Business Understanding

The primary business objective is to automate the classification of legal judgments by topic. This addresses the significant inefficiency and inconsistency of manual classification, which is a key bottleneck in legal information management. By developing an accurate and automated system, the project aims to:

General objectives:
1.	Define the overall business problem or opportunity that data mining will address: The core problem is the inefficiency and subjectivity of manually classifying legal judgments by topic. This project aims to address this by developing an automated system capable of classifying types of topics present in judicial case judgements into predefined topic categories (e.g., "Criminal Law," "Family Law," "Contract Disputes") based on their textual content thereby enabling faster information retrieval, improved legal research efficiency, and enhanced decision-making support for legal practitioners, researchers, and policymakers.

2.	To understand the business context: Legal professionals, researchers, and the public often need to search for judgments based on specific legal topics (e.g., contract law, criminal law, intellectual property). Manually tagging these judgments is a time-consuming and often inconsistent process.

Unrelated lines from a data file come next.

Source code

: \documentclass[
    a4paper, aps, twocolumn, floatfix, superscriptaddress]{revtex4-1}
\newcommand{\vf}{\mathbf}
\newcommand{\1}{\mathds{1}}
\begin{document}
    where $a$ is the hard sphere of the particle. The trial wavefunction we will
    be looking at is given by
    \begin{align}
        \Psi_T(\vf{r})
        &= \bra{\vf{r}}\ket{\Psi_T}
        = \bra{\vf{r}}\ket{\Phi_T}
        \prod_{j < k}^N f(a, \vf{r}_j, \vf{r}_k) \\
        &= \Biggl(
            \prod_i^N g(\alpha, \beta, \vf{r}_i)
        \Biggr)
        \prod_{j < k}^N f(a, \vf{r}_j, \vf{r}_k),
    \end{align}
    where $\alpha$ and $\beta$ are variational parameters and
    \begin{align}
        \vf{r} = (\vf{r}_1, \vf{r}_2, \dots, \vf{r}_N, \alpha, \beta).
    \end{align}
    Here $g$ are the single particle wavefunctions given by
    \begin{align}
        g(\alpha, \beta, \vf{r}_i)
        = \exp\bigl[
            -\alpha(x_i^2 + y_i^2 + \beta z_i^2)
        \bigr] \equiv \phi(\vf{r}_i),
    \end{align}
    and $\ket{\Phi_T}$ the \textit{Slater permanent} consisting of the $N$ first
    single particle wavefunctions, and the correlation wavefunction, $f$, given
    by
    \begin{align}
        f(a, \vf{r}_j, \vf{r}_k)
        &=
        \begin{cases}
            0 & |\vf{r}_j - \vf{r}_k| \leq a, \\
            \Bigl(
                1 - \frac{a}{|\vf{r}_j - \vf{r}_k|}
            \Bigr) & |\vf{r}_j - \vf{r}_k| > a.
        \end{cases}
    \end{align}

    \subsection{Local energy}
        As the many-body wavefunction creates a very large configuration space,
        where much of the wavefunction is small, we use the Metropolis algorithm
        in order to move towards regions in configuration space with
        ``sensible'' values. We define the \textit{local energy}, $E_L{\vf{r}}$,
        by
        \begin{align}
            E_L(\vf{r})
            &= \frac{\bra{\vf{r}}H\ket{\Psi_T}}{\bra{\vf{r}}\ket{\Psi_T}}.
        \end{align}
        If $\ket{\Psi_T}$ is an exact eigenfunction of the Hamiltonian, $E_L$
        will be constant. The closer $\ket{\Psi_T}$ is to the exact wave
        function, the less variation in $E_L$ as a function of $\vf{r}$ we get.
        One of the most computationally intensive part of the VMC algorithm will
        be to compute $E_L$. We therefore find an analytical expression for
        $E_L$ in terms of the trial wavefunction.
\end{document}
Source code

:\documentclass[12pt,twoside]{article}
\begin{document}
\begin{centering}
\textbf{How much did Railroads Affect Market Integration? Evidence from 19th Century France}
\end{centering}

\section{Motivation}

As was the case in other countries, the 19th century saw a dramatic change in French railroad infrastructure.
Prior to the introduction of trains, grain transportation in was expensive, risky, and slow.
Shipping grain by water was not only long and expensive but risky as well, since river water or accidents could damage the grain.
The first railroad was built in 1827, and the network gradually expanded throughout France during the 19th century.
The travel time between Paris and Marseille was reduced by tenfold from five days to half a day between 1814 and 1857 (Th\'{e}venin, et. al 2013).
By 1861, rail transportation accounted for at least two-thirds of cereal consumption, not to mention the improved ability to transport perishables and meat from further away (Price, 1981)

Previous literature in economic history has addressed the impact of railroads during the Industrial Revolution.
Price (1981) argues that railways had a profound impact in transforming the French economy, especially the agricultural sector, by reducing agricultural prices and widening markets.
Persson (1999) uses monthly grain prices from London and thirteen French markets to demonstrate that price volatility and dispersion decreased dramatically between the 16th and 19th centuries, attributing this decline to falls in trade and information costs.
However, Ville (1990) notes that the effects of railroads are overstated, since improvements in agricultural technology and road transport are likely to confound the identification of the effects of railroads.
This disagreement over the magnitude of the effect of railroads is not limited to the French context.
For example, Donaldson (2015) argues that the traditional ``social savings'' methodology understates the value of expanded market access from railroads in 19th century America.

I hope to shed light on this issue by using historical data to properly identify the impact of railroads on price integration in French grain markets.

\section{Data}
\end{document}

By applying text mining and classification techniques, the project seeks to address the need for a scalable and accurate topic classification method which will enable faster access to relevant case law and support data-driven legal analytics.


Specific objectives:
1.	Translate business problems into data mining tasks: Convert the need for topic classification into a supervised text classification task, leveraging NLP techniques (e.g., TF-IDF, word embeddings) and ML models (e.g., Super Vector Machines (SVM), BERT).

2.	Align objectives with measurable business outcomes:
I.	Increased efficiency: Reduce the time and human effort required to classify a new judgment by a certain percentage (e.g., 86%)
II.	Improved consistency: Achieve a higher inter-rater reliability score compared to manual classification.
III.	Enhanced searchability: Enable more precise and faster searching of legal databases by topic, leading to a quantifiable reduction in search time for legal professionals.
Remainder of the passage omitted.